Quando si verificano le predette cause d’inapplicabilità i dati rilevanti ai fini dell’applicazione
degli studi di settore non debbono essere indicati, ma è fatto salvo l’obbligo di segnalare
all’Amministrazione finanziaria le cause che hanno giustificato il mancato utilizzo degli studi
di settore [91].
[90] I decreti ministeriali in questione chiariscono,
però, che la causa di inapplicabilità non si verifica quando la presenza di più
punti di produzione o di vendita costituisce una caratteristica essenziale dell’attività
esercitata.
[91] La circolare 110/E stabilisce: “Nei confronti dei contribuenti
per i quali operano le cause di inapplicabilità degli studi di settore…possono essere
effettuati accertamenti in base ai parametri. Tali accertamenti possono, naturalmente, essere effettuati
anche nei confronti dei contribuenti che esercitano un’attività per la quale non è
ancora stato approvato lo studio di settore. In tali casi, ovviamente, dovranno essere indicati nelle
dichiarazioni i dati rilevanti ai fini dell’applicazione dei parametri”.
Come chiarisce, inoltre, la circolare n. 110/E del Ministero delle finanze riguardo alle prime due
cause d’inapplicabilità, gli studi di settore risultano comunque applicabili nell’ipotesi
in cui sia stata effettuata una contabilizzazione distinta degli elementi rilevanti ai fini dell’applicazione
degli studi di settore relativi ai diversi punti di produzione e/o di vendita.

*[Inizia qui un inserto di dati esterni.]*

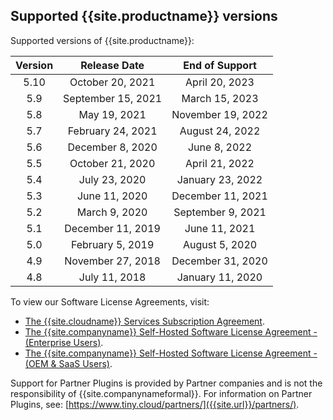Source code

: ## Supported {{site.productname}} versions

Supported versions of {{site.productname}}:

| Version |   Release Date     |  End of Support   |
|:-------:|:------------------:|:-----------------:|
|   5.10  | October 20, 2021   |  April 20, 2023   |
|   5.9   | September 15, 2021 |  March 15, 2023   |
|   5.8   | May 19, 2021       | November 19, 2022 |
|   5.7   | February 24, 2021  | August 24, 2022   |
|   5.6   | December 8, 2020   |   June 8, 2022    |
|   5.5   | October 21, 2020   |   April 21, 2022  |
|   5.4   | July 23, 2020      | January 23, 2022  |
|   5.3   | June 11, 2020      | December 11, 2021 |
|   5.2   | March 9, 2020      | September 9, 2021 |
|   5.1   | December 11, 2019  |  June 11, 2021    |
|   5.0   | February 5, 2019   | August 5, 2020    |
|   4.9   | November 27, 2018  | December 31, 2020 |
|   4.8   |   July 11, 2018    | January 11, 2020  |

To view our Software License Agreements, visit:

- [The {{site.cloudname}} Services Subscription Agreement]({{site.legalpages}}/cloud-use-subscription-agreement/).
- [The {{site.companyname}} Self-Hosted Software License Agreement - (Enterprise Users)]({{site.legalpages}}/tiny-self-hosted-enterprise-agreement/).
- [The {{site.companyname}} Self-Hosted Software License Agreement - (OEM & SaaS Users)]({{site.legalpages}}/tiny-self-hosted-oem-saas-agreement/).

Support for Partner Plugins is provided by Partner companies and is not the responsibility of {{site.companynameformal}}. For information on Partner Plugins, see: [https://www.tiny.cloud/partners/]({{site.url}}/partners/).
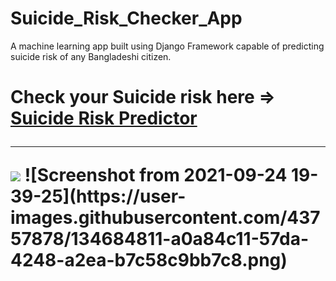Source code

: # Suicide_Risk_Checker_App
A machine learning app built using Django Framework  capable of predicting suicide risk of any Bangladeshi citizen.
 <h1> Check your Suicide risk here =>  <a href="https://suicideriskchecker.herokuapp.com/" > Suicide Risk Predictor </a>
 <hr>
<img src="https://user-images.githubusercontent.com/43757878/134684320-3e336b33-78c1-48c6-964f-0fa95172d87d.png">
![Screenshot from 2021-09-24 19-39-25](https://user-images.githubusercontent.com/43757878/134684811-a0a84c11-57da-4248-a2ea-b7c58c9bb7c8.png)
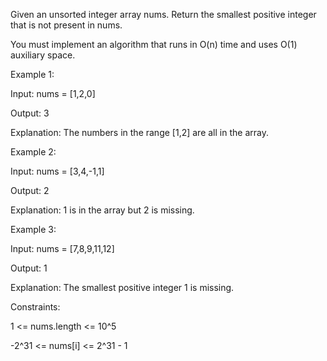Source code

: Given an unsorted integer array nums. Return the smallest positive integer that is not present in nums.

You must implement an algorithm that runs in O(n) time and uses O(1) auxiliary space.

 

Example 1:

Input: nums = [1,2,0]

Output: 3

Explanation: The numbers in the range [1,2] are all in the array.

Example 2:

Input: nums = [3,4,-1,1]

Output: 2

Explanation: 1 is in the array but 2 is missing.

Example 3:

Input: nums = [7,8,9,11,12]

Output: 1

Explanation: The smallest positive integer 1 is missing.
 

Constraints:

1 <= nums.length <= 10^5

-2^31 <= nums[i] <= 2^31 - 1
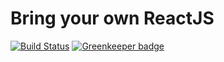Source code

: # Bring your own ReactJS 


[![Build Status](https://travis-ci.org/mauricedb/bring-your-own-react.svg?branch=master)](https://travis-ci.org/mauricedb/bring-your-own-react) [![Greenkeeper badge](https://badges.greenkeeper.io/mauricedb/bring-your-own-react.svg)](https://greenkeeper.io/)
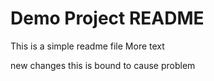 # Demo Project README		

This is a simple readme file
More text

new changes
this is bound to cause problem
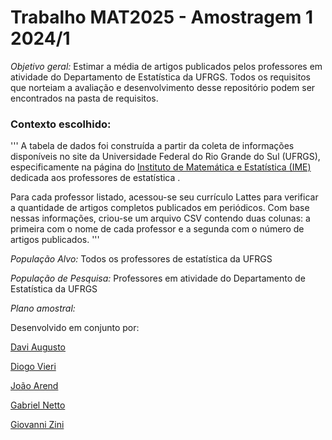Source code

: # Trabalho MAT2025 - Amostragem 1 2024/1

*Objetivo geral:* Estimar a média de artigos publicados pelos professores em atividade do Departamento de Estatística da UFRGS.
Todos os requisitos que norteiam a avaliação e desenvolvimento desse repositório podem ser encontrados na pasta de requisitos.

### Contexto escolhido:

'''
A tabela de dados foi construída a partir da coleta de informações disponíveis no site da Universidade Federal do Rio Grande do Sul (UFRGS), especificamente na página do [Instituto de Matemática e Estatística (IME)](https://www.ufrgs.br/ime/professores/professores-de-estatistica/) dedicada aos professores de estatística .

Para cada professor listado, acessou-se seu currículo Lattes para verificar a quantidade de artigos completos publicados em periódicos. Com base nessas informações, criou-se um arquivo CSV contendo duas colunas: a primeira com o nome de cada professor e a segunda com o número de artigos publicados.
'''

*População Alvo:* Todos os professores de estatística da UFRGS

*População de Pesquisa:* Professores em atividade do Departamento de Estatística da UFRGS

*Plano amostral:*

Desenvolvido em conjunto por:

[Davi Augusto](https://github.com/davi-dokasi)

[Diogo Vieri](https://github.com/DiogoVBol)

[João Arend](https://github.com/arend239)

[Gabriel Netto](https://github.com/NettoGabriel)

[Giovanni Zini](https://github.com/GioZini)
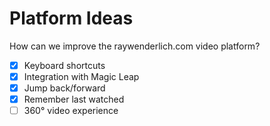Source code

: # Platform Ideas

 How can we improve the raywenderlich.com video platform?

- [x] Keyboard shortcuts
- [x] Integration with Magic Leap
- [x] Jump back/forward
- [x] Remember last watched
- [ ] 360° video experience
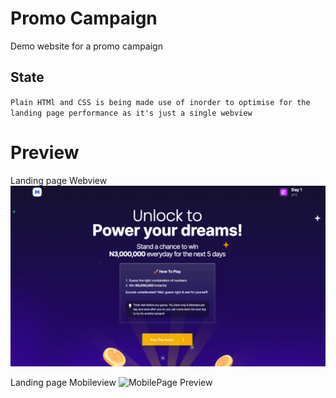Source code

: # Promo Campaign
Demo website for a promo campaign 

## State

`
Plain HTMl and CSS is being made use of inorder to optimise for the landing page performance as it's just a single webview 
`

# Preview

Landing page Webview 
![WebPage Preview](https://github.com/jydoskey/WebTest/blob/main/images/preview/webview.png)

Landing page Mobileview 
![MobilePage Preview]()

Bisogna peraltro segnalare come se per i redditi del 1998 l’applicabilità degli studi
di settore nei confronti di queste particolari categorie di contribuenti risulta, quindi, solo eventuale,
con decreto del Ministero delle finanze datato 24 dicembre 1999 [92]
è stato previsto, invece, l’obbligo di annotazione separata dei componenti sia nei confronti
dei soggetti che esercitano attività d’impresa in più punti di produzione o di
vendita sia di coloro che, all’interno di uno stesso locale, esercitano più attività
[93].
Chiaramente l’obbligo di annotare separatamente le poste contabili decorre soltanto dal 1 gennaio
2000 [94] ed, in ogni modo, per il primo
periodo d’imposta l’imputazione separata per ciascun’unità di produzione
o di vendita può essere effettuata anche in sede di dichiarazione dei redditi.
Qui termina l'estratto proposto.